Per the LA County Extension website: losalamosextension.nmsu.edu/problems.html), under “Plant Problems of Los Alamos” “Conifer Pests” “Douglas Fir Tussock Moth” link: ext.colostate.edu/pubs/insect/05542.pdf):
Caterpillars of the Douglas-fir tussock moth, Orgyia pseudotsugata (McDunnough), chew the needles of spruces, Douglas fir and true firs. During outbreaks they may cause extensive defoliation, with injury typically first concentrated at the top of the tree. Older caterpillars may rapidly defoliate a tree and tops may be killed, sometimes after only a single season of severe injury. Following repeated attacks over several seasons whole trees may die or be weakened to the point of inviting fatal attacks by bark beetles.

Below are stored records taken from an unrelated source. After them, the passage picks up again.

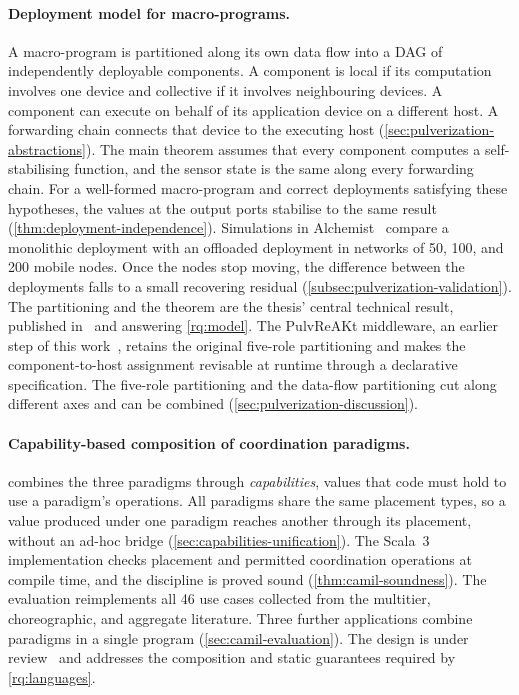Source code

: \paragraph{Deployment model for macro-programs.}
A macro-program is partitioned along its own data flow into a \ac{DAG} of independently deployable components.
%
A component is local if its computation involves one device and collective if it involves neighbouring devices.
%
A component can execute on behalf of its application device on a different host.
A forwarding chain connects that device to the executing host (\cref{sec:pulverization-abstractions}).
%
The main theorem assumes that
every component computes a self-stabilising function,
and the sensor state is the same along every forwarding chain.
%
For a well-formed macro-program and correct deployments satisfying these hypotheses,
the values at the output ports stabilise to the same result (\cref{thm:deployment-independence}).
%
Simulations in Alchemist~\cite{DBLP:journals/jos/PianiniMV13} compare a monolithic deployment with an offloaded deployment
in networks of 50, 100, and 200 mobile nodes.
%
Once the nodes stop moving, the difference between the deployments falls to a small recovering residual (\cref{subsec:pulverization-validation}).
%
The partitioning and the theorem are the thesis' central technical result,
published in~\cite{DBLP:conf/acsos/FarabegoliVC24} and answering \cref{rq:model}.
%
The PulvReAKt middleware, an earlier step of this work~\cite{DBLP:journals/fgcs/FarabegoliPCV24},
retains the original five-role partitioning
and makes the component-to-host assignment revisable at runtime through a declarative specification.
%
The five-role partitioning and the data-flow partitioning cut along different axes and can be combined (\cref{sec:pulverization-discussion}).

\paragraph{Capability-based composition of coordination paradigms.}
\camil combines the three paradigms through \emph{capabilities},
values that code must hold to use a paradigm's operations.
%
All paradigms share the same placement types,
so a value produced under one paradigm reaches another through its placement,
without an ad-hoc bridge (\cref{sec:capabilities-unification}).
%
The Scala~3 implementation checks placement and permitted coordination operations at compile time,
and the discipline is proved sound (\cref{thm:camil-soundness}).
%
The evaluation reimplements all 46 use cases collected from the multitier, choreographic, and aggregate literature.
%
Three further applications combine paradigms in a single program (\cref{sec:camil-evaluation}).
%
The design is under review~\cite{Farabegoli:2026:CaMiL}
and addresses the composition and static guarantees required by \cref{rq:languages}.

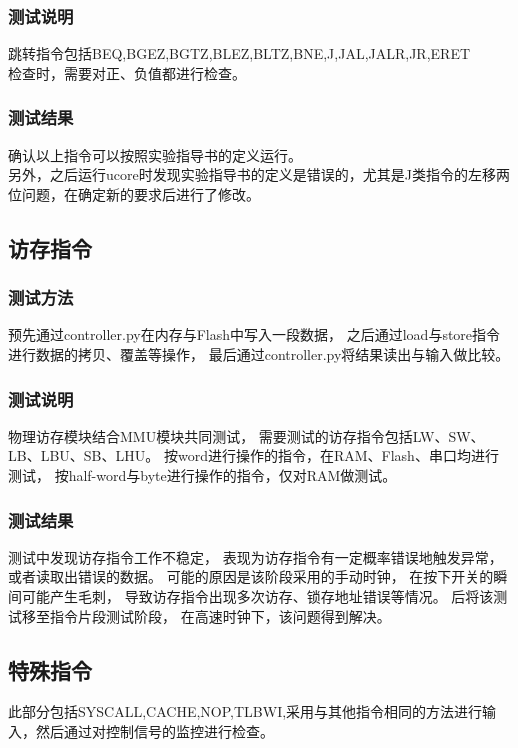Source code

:         \subsubsection{测试说明}
        跳转指令包括BEQ,BGEZ,BGTZ,BLEZ,BLTZ,BNE,J,JAL,JALR,JR,ERET \\
        检查时，需要对正、负值都进行检查。

        \subsubsection{测试结果}
        确认以上指令可以按照实验指导书的定义运行。\\
        另外，之后运行ucore时发现实验指导书的定义是错误的，尤其是J类指令的左移两位问题，在确定新的要求后进行了修改。

    \subsection{访存指令}
        \subsubsection{测试方法}
        预先通过controller.py在内存与Flash中写入一段数据，%
        之后通过load与store指令进行数据的拷贝、覆盖等操作，%
        最后通过controller.py将结果读出与输入做比较。

        \subsubsection{测试说明}
        物理访存模块结合MMU模块共同测试，%
        需要测试的访存指令包括LW、SW、LB、LBU、SB、LHU。%
        按word进行操作的指令，在RAM、Flash、串口均进行测试，%
        按half-word与byte进行操作的指令，仅对RAM做测试。

        \subsubsection{测试结果}
        测试中发现访存指令工作不稳定，%
        表现为访存指令有一定概率错误地触发异常，%
        或者读取出错误的数据。%
        可能的原因是该阶段采用的手动时钟，%
        在按下开关的瞬间可能产生毛刺，%
        导致访存指令出现多次访存、锁存地址错误等情况。%
        后将该测试移至指令片段测试阶段，%
        在高速时钟下，该问题得到解决。

    \subsection{特殊指令}
        此部分包括SYSCALL,CACHE,NOP,TLBWI,采用与其他指令相同的方法进行输入，然后通过对控制信号的监控进行检查。
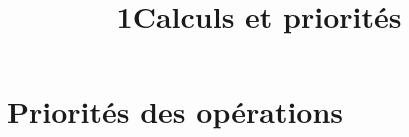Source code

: \documentclass[14pt,a4paper]{extarticle}
\date{}
\title{\textcircled{{\normalsize{1}}}Calculs et priorités}
\begin{document}
\maketitle



\vspace*{-0.5cm}

\vspace*{-0.5cm}

\section{Priorités des opérations}

%
%
%	
%		
%		
%		
%	
%		
\end{document}
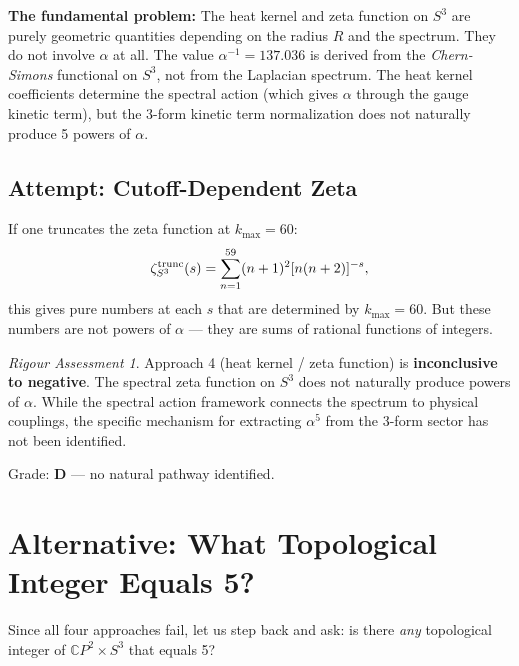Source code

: \documentclass[11pt]{article}
\theoremstyle{definition}
\theoremstyle{remark}
\newtheorem*{assessment}{Rigour Assessment}
\newcommand{\CP}{\mathbb{C}P}
\begin{document}
\textbf{The fundamental problem:} The heat kernel and zeta function on $S^3$
are purely geometric quantities depending on the radius $R$ and the spectrum.
They do not involve $\alpha$ at all. The value $\alpha^{-1} = 137.036$ is
derived from the \textit{Chern-Simons} functional on $S^3$, not from the
Laplacian spectrum. The heat kernel coefficients determine the spectral action
(which gives $\alpha$ through the gauge kinetic term), but the 3-form kinetic
term normalization does not naturally produce 5 powers of $\alpha$.

\subsection{Attempt: Cutoff-Dependent Zeta}

If one truncates the zeta function at $k_{\max} = 60$:
\begin{equation}
\zeta_{S^3}^{\rm trunc}(s) = \sum_{n=1}^{59} (n+1)^2 [n(n+2)]^{-s},
\end{equation}
this gives pure numbers at each $s$ that are determined by $k_{\max} = 60$.
But these numbers are not powers of $\alpha$ --- they are sums of rational
functions of integers.

\begin{assessment}
Approach 4 (heat kernel / zeta function) is \textbf{inconclusive to negative}.
The spectral zeta function on $S^3$ does not naturally produce powers of $\alpha$.
While the spectral action framework connects the spectrum to physical couplings,
the specific mechanism for extracting $\alpha^5$ from the 3-form sector has not
been identified.

Grade: \textbf{D} --- no natural pathway identified.
\end{assessment}


\section{Alternative: What Topological Integer Equals 5?}
\label{sec:five}

Since all four approaches fail, let us step back and ask: is there \textit{any}
topological integer of $\CP^2 \times S^3$ that equals 5?
\end{document}
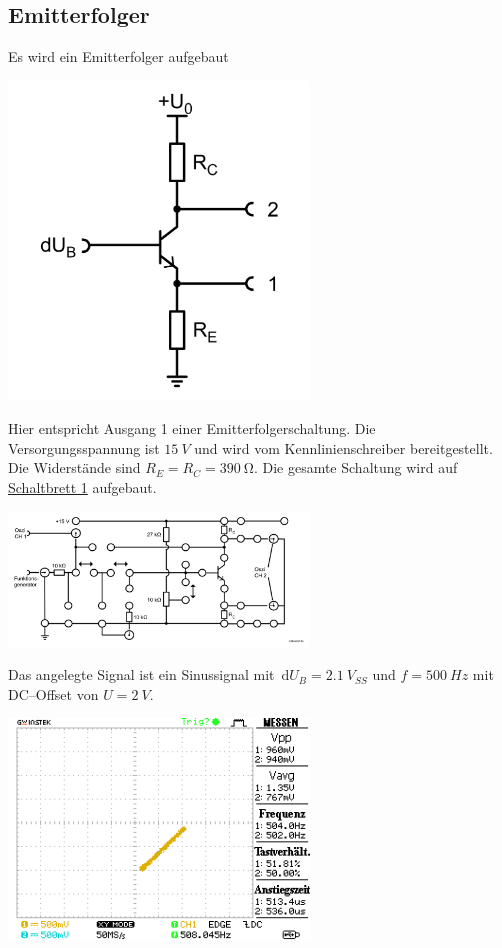 \documentclass[10pt]{article}
\newcommand{\td}{\,\text{d}}
\newenvironment{Figure}
  {\par\medskip\noindent\minipage{\linewidth}}
  {\endminipage\par\medskip}
\begin{document}
\begin{multicols}{2}
	\subsection{Emitterfolger}
	Es wird ein Emitterfolger aufgebaut
	\begin{Figure}
		\centering
		\includegraphics[width=0.6\textwidth]{emitterfolger.png}
	\end{Figure}
	Hier entspricht Ausgang 1 einer Emitterfolgerschaltung.
	Die Versorgungsspannung ist $\SI{15}{V}$ und wird vom Kennlinienschreiber bereitgestellt.
	Die Widerstände sind $R_E=R_C=\SI{390}{\ohm}$.
	Die gesamte Schaltung wird auf \hyperref[fig:schaltbrett_1]{Schaltbrett 1} aufgebaut.
	\begin{Figure}
		\centering
		\includegraphics[width=0.6\textwidth]{schaltbrett_1.png}
		 \label{fig:schaltbrett_1}
	\end{Figure}
	Das angelegte Signal ist ein Sinussignal mit $\td U_B=\SI{2.1}{V_{SS}}$ und $f=\SI{500}{Hz}$ mit DC--Offset von $U=\SI{2}{V}$.
	\begin{Figure}
		\centering
		\includegraphics[width=0.6\textwidth]{../data/DS0003.png}

\end{Figure}
\end{multicols}
\end{document}
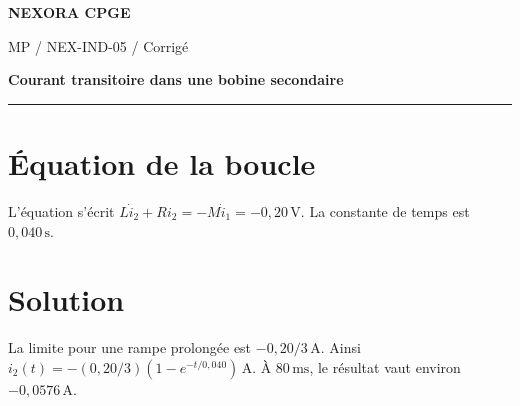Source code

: \documentclass[11pt,a4paper]{article}
\begin{document}
{\small\bfseries\color{nexorablue} NEXORA CPGE}\par
{\small MP / NEX-IND-05 / Corrigé}\par
{\LARGE\bfseries Courant transitoire dans une bobine secondaire}\par
\vspace{0.25em}\hrule\vspace{0.6em}

\section*{Équation de la boucle}
L’équation s’écrit $L\dot i_2+Ri_2=-M\dot i_1=-0{,}20\,\mathrm V$. La constante de temps est $0{,}040\,\mathrm s$.

\section*{Solution}
La limite pour une rampe prolongée est $-0{,}20/3\,\mathrm A$. Ainsi $i_2(t)=-(0{,}20/3)(1-e^{-t/0{,}040})\,\mathrm A$. À $80\,\mathrm{ms}$, le résultat vaut environ $-0{,}0576\,\mathrm A$.
\end{document}

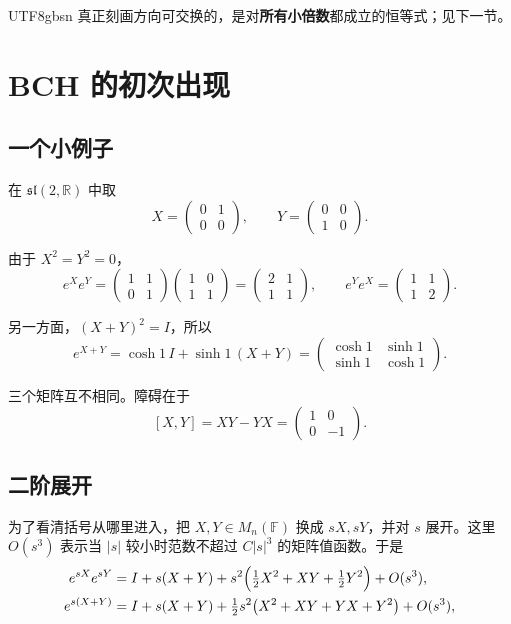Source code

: \documentclass[11pt]{article}
\begin{document}
\begin{CJK*}{UTF8}{gbsn}
真正刻画方向可交换的，是对\textbf{所有小倍数}都成立的恒等式；见下一节。

\section{BCH 的初次出现}

\subsection{一个小例子}

在 $\mathfrak{sl}(2, \mathbb{R})$ 中取
\[
X = \begin{pmatrix} 0 & 1 \\ 0 & 0 \end{pmatrix}, \qquad Y = \begin{pmatrix} 0 & 0 \\ 1 & 0 \end{pmatrix}.
\]

由于 $X^2 = Y^2 = 0$，
\[
e^X e^Y = \begin{pmatrix} 1 & 1 \\ 0 & 1 \end{pmatrix} \begin{pmatrix} 1 & 0 \\ 1 & 1 \end{pmatrix} = \begin{pmatrix} 2 & 1 \\ 1 & 1 \end{pmatrix},
\qquad
e^Y e^X = \begin{pmatrix} 1 & 1 \\ 1 & 2 \end{pmatrix}.
\]

另一方面，$(X + Y)^2 = I$，所以
\[
e^{X+Y} = \cosh 1\, I + \sinh 1\, (X + Y) = \begin{pmatrix} \cosh 1 & \sinh 1 \\ \sinh 1 & \cosh 1 \end{pmatrix}.
\]

三个矩阵互不相同。障碍在于
\[
[X, Y] = XY - YX = \begin{pmatrix} 1 & 0 \\ 0 & -1 \end{pmatrix}.
\]

\subsection{二阶展开}

为了看清括号从哪里进入，把 $X, Y \in M_n(\mathbb{F})$ 换成 $sX, sY$，并对 $s$ 展开。这里 $O(s^3)$ 表示当 $|s|$ 较小时范数不超过 $C|s|^3$ 的矩阵值函数。于是
\[
\begin{aligned}
e^{sX} e^{sY} &= I + s(X + Y) + s^2\Bigl(\tfrac12 X^2 + XY + \tfrac12 Y^2\Bigr) + O(s^3), \\
e^{s(X+Y)} &= I + s(X + Y) + \tfrac12 s^2 \bigl(X^2 + XY + YX + Y^2\bigr) + O(s^3),
\end{aligned}
\]


\end{CJK*}
\end{document}
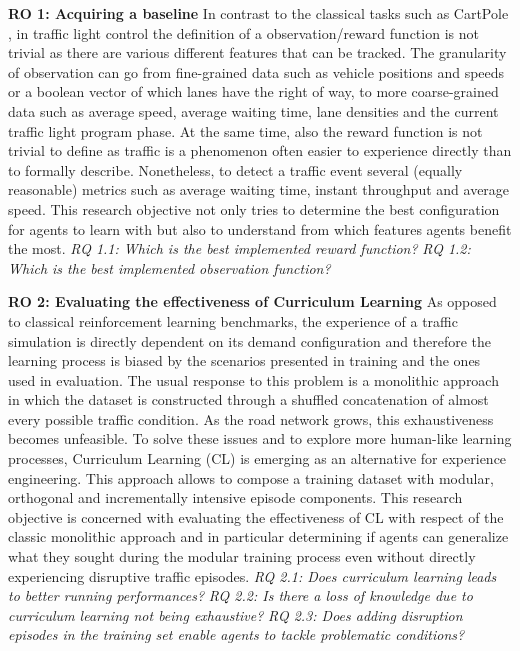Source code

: \hfill \break
\noindent
\textbf{\hypertarget{ro1}{RO 1}: Acquiring a baseline}
\hfill \break
In contrast to the classical tasks such as CartPole \cite{nagendra2017comparison}, in traffic light control the definition of a observation/reward function is not trivial as there are various different features that can be tracked.
The granularity of observation can go from fine-grained data such as vehicle positions and speeds or a boolean vector of which lanes have the right of way, to more coarse-grained data such as average speed, average waiting time, lane densities and the current traffic light program phase.
At the same time, also the reward function is not trivial to define as traffic is a phenomenon often easier to experience directly than to formally describe.
Nonetheless, to detect a traffic event several (equally reasonable) metrics such as average waiting time, instant throughput and average speed.
This research objective not only tries to determine the best configuration for agents to learn with but also to understand from which features agents benefit the most.
\hfill \break
\textit{\hypertarget{rq1.1}{RQ 1.1}: Which is the best implemented reward function?}
\hfill \break
\textit{\hypertarget{rq1.2}{RQ 1.2}: Which is the best implemented observation function?}

\hfill \break
\noindent
\textbf{\hypertarget{ro2}{RO 2}: Evaluating the effectiveness of Curriculum Learning}
\hfill \break
As opposed to classical reinforcement learning benchmarks, the experience of a traffic simulation is directly dependent on its demand configuration and therefore the learning process is biased by the scenarios presented in training and the ones used in evaluation.
The usual response to this problem is a monolithic approach in which the dataset is constructed through a shuffled concatenation of almost every possible traffic condition.
As the road network grows, this exhaustiveness becomes unfeasible.
To solve these issues and to explore more human-like learning processes, Curriculum Learning (CL) is emerging as an alternative for experience engineering.
This approach allows to compose a training dataset with modular, orthogonal and incrementally intensive episode components.
This research objective is concerned with evaluating the effectiveness of CL with respect of the classic monolithic approach and in particular determining if agents can generalize what they sought during the modular training process even without directly experiencing disruptive traffic episodes.
\hfill \break
\textit{\hypertarget{rq2.1}{RQ 2.1}: Does curriculum learning leads to better running performances?}
\hfill \break
\textit{\hypertarget{rq2.2}{RQ 2.2}: Is there a loss of knowledge due to curriculum learning not being exhaustive?}
\hfill \break
\textit{\hypertarget{rq2.3}{RQ 2.3}: Does adding disruption episodes in the training set enable agents to tackle problematic conditions?}

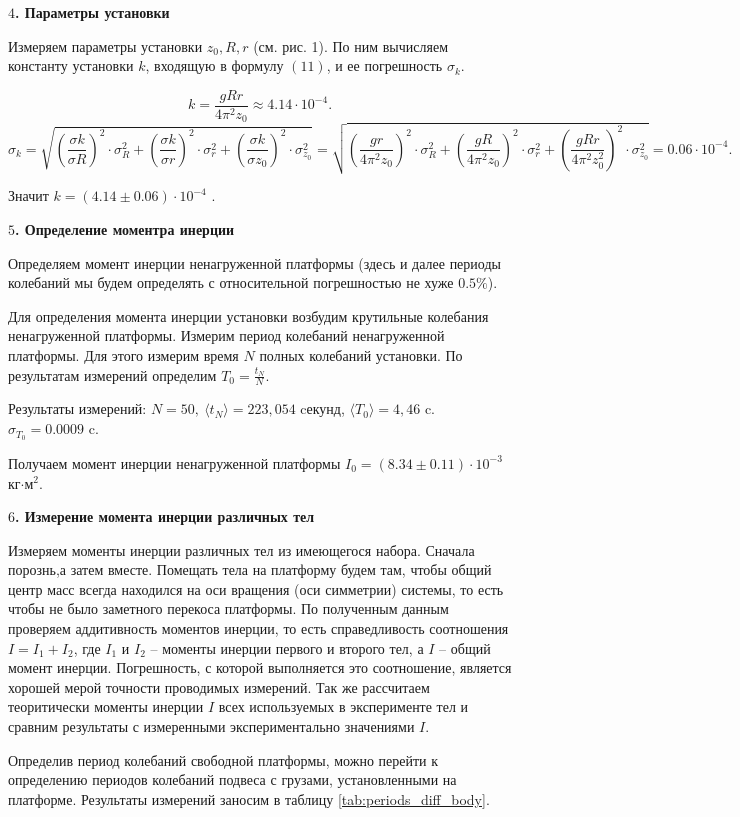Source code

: \documentclass[a4paper,12pt]{article} %
\begin{document}
{\bf $4$. Параметры установки}

Измеряем параметры установки $z_0, R, r$ (см. рис. 1). По ним вычисляем константу установки $k$, входящую в формулу $(11)$, и ее погрешность $\sigma_k.$

\[ k = \frac{gRr}{4\pi^2z_0} \approx 4.14\cdot10^{-4}.\] 
$$ \sigma_k = \sqrt{(\frac{\sigma k}{\sigma R})^2\cdot\sigma_R^2 + (\frac{\sigma k}{\sigma r})^2\cdot \sigma_r^2 + (\frac{\sigma k}{\sigma z_0})^2\cdot \sigma_{z_0}^2} = \sqrt{ (\frac{gr}{4\pi^2z_0})^2\cdot \sigma_R^2 + (\frac{gR}{4\pi^2z_0})^2\cdot \sigma_r^2 +  (\frac{gRr}{4\pi^2 z_0^2})^2\cdot \sigma_{z_0}^2} = 0.06\cdot 10^{-4}.$$

Значит $k = (4.14\pm 0.06)\cdot 10^{-4}$ .

{\bf $5$. Определение моментра инерции}

Определяем момент инерции ненагруженной платформы (здесь и далее периоды колебаний мы будем определять с относительной погрешностью не хуже $0.5\%$).

Для определения момента инерции установки возбудим крутильные колебания ненагруженной платформы. Измерим период колебаний ненагруженной платформы. Для этого измерим время $N$ полных колебаний установки. По результатам измерений определим $ T_{0} = \frac{t_N}{N}$.
		
Результаты измерений: $ N = 50,\ \langle t_{N} \rangle= 223,054$ cекунд, $\langle T_{0} \rangle = 4,46$ c. $\sigma_{T_0} = 0.0009$ c.  

Получаем момент инерции ненагруженной платформы $I_0 = (8.34\pm 0.11)\cdot 10^{-3}$ кг$\cdot$м$^2$.

{\bf $6$. Измерение момента инерции различных тел}

Измеряем моменты инерции различных тел из имеющегося набора. Сначала порознь,а затем вместе. Помещать тела на платформу будем там, чтобы общий центр масс всегда находился на оси вращения (оси симметрии) системы, то есть чтобы не было заметного перекоса платформы. По полученным данным проверяем аддитивность моментов инерции, то есть справедливость соотношения $I = I_1 + I_2$, где $I_1$ и $I_2$ -- моменты инерции первого и второго тел, а $I$ -- общий момент инерции. Погрешность, с которой выполняется это соотношение, является хорошей мерой точности проводимых измерений. Так же рассчитаем теоритически моменты инерции $I$ всех используемых в эксперименте тел и сравним результаты с измеренными экспериментально значениями $I$.

Определив период колебаний свободной платформы, можно перейти к определению периодов колебаний подвеса с грузами, установленными на платформе. Результаты измерений заносим в таблицу \ref{tab:periods_diff_body}.
		
\end{document}

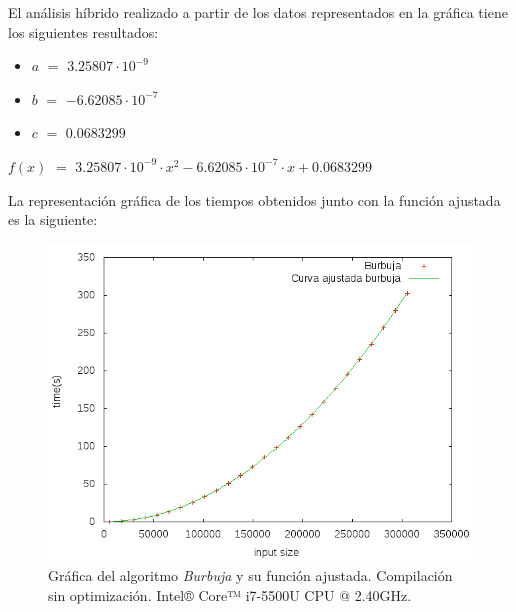 \documentclass[11pt,a4paper]{article}
\begin{document}
\newpage

				\par
				El análisis híbrido realizado a partir de los datos representados en la gráfica tiene los siguientes resultados:

				\begin{itemize}

					\item
					$a$ $=$ $3.25807\cdot 10^{-9}$
					\item
					$b$ $=$ $-6.62085\cdot 10^{-7}$
					\item
					$c$ $=$ $0.0683299$

				\end{itemize}

				\par
				$f(x)$ $=$ $ 3.25807\cdot 10^{-9}\cdot x^2 - 6.62085\cdot 10^{-7}\cdot x+ 0.0683299$

				\vspace{5mm}

				\par
				La representación gráfica de los tiempos obtenidos junto con la función ajustada es la siguiente:

				\begin{figure}[h]

					\centering
					\includegraphics[width=1\textwidth]{burbuja_ajustado.png}
					\caption{Gráfica del algoritmo \textit{Burbuja} y su función ajustada. Compilación sin optimización. Intel® Core™ i7-5500U CPU @ 2.40GHz.}

				\end{figure}
\end{document}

If your Blue Spruce is turning brown, even if only at the very top, it probably has these caterpillars (even if you cannot see them), or had them and now has the more mature forms of the moth. Contact a tree expert or sprayer about whether your tree is savable, when to treat (now and/or next spring) and with what.
I’ve heard good things about both companies listed under “Tree Sprayers” in the Los Alamos 2014 Names and Numbers Directory. There are probably others. I don’t care whom you use, but please treat your trees as necessary.
Important: As these caterpillars can cause painful skin reactions, no one should touch them.